Aim of the task: Whenever the word "method" shows up in a line of the data, copy that line.
Start of Records shown
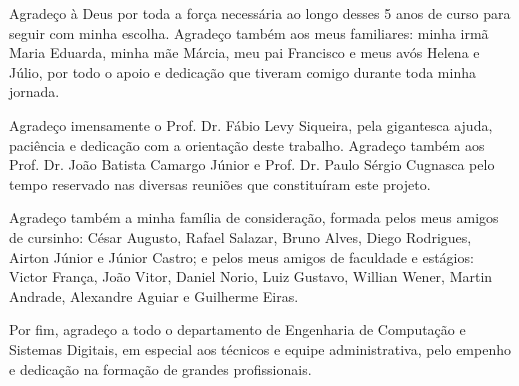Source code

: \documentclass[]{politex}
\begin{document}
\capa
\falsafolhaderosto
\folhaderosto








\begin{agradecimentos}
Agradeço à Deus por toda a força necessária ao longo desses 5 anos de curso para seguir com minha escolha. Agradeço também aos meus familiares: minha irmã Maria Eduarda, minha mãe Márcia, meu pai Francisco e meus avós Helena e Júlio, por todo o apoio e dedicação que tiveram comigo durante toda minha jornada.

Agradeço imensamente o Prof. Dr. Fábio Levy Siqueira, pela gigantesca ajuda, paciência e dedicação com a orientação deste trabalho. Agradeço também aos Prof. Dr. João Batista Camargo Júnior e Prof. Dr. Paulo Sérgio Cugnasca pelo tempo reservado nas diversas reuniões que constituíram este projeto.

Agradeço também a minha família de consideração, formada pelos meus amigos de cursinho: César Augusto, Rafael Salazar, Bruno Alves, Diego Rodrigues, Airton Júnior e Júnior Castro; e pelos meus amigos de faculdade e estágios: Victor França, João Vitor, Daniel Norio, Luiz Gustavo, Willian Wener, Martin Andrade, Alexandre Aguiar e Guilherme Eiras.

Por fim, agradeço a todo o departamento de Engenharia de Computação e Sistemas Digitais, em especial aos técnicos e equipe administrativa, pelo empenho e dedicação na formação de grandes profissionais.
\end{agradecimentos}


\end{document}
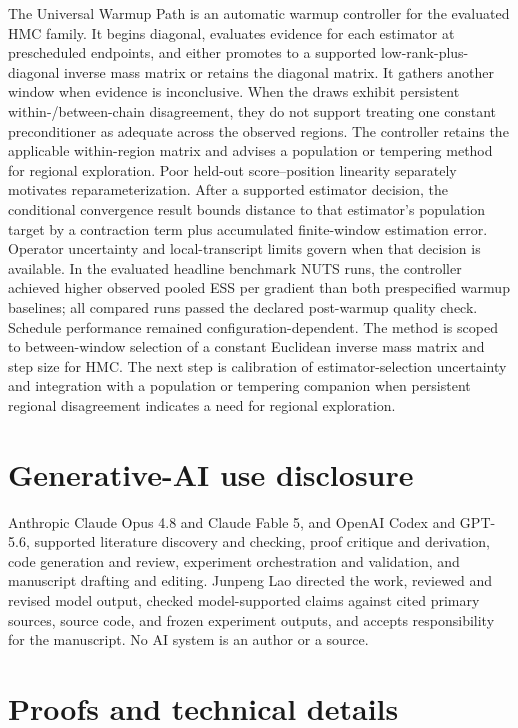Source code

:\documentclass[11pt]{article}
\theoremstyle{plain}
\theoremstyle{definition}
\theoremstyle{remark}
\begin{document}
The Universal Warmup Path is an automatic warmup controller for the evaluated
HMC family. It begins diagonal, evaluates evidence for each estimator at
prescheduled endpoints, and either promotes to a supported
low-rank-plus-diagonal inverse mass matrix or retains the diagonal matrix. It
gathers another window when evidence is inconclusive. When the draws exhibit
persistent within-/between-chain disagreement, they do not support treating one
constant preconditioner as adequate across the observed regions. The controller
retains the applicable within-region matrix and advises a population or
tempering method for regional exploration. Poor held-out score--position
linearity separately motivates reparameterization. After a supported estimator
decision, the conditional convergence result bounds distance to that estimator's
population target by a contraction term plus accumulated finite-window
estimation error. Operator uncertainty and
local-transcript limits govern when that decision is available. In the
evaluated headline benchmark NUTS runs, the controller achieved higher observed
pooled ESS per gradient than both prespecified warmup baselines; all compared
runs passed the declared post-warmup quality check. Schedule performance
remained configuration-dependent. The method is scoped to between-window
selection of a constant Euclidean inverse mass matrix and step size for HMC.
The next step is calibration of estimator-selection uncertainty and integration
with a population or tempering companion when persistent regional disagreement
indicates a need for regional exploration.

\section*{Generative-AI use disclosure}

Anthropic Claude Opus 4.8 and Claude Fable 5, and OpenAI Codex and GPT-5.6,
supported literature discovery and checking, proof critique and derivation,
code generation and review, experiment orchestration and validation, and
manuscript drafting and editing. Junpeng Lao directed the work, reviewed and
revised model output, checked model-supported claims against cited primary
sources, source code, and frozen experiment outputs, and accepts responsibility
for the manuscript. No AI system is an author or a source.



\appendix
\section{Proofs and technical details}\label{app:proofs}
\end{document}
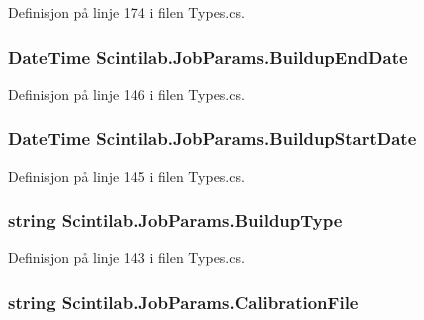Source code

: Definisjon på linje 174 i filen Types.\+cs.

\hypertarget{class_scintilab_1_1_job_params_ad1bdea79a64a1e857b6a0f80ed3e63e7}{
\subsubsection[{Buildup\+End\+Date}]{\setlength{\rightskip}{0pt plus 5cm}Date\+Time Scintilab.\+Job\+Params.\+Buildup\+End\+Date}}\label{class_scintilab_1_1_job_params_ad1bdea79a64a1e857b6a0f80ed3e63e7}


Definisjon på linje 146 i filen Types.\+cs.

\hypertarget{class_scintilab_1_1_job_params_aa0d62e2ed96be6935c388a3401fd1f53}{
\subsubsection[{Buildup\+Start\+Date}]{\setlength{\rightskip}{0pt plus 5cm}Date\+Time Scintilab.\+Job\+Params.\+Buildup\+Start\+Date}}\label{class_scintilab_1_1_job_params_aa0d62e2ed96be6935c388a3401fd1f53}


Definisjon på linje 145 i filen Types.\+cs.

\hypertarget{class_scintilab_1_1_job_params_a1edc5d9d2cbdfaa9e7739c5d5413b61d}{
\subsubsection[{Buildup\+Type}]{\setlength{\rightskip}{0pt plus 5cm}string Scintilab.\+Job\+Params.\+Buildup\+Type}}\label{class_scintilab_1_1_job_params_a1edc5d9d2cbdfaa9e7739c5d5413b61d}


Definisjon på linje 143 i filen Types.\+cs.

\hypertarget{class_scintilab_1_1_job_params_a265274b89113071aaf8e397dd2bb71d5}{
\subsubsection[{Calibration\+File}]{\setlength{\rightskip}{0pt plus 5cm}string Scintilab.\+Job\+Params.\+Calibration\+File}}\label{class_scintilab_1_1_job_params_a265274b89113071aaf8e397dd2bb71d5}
End of Records shown
Task output:
tempering method for regional exploration. Poor held-out score--position
remained configuration-dependent. The method is scoped to between-window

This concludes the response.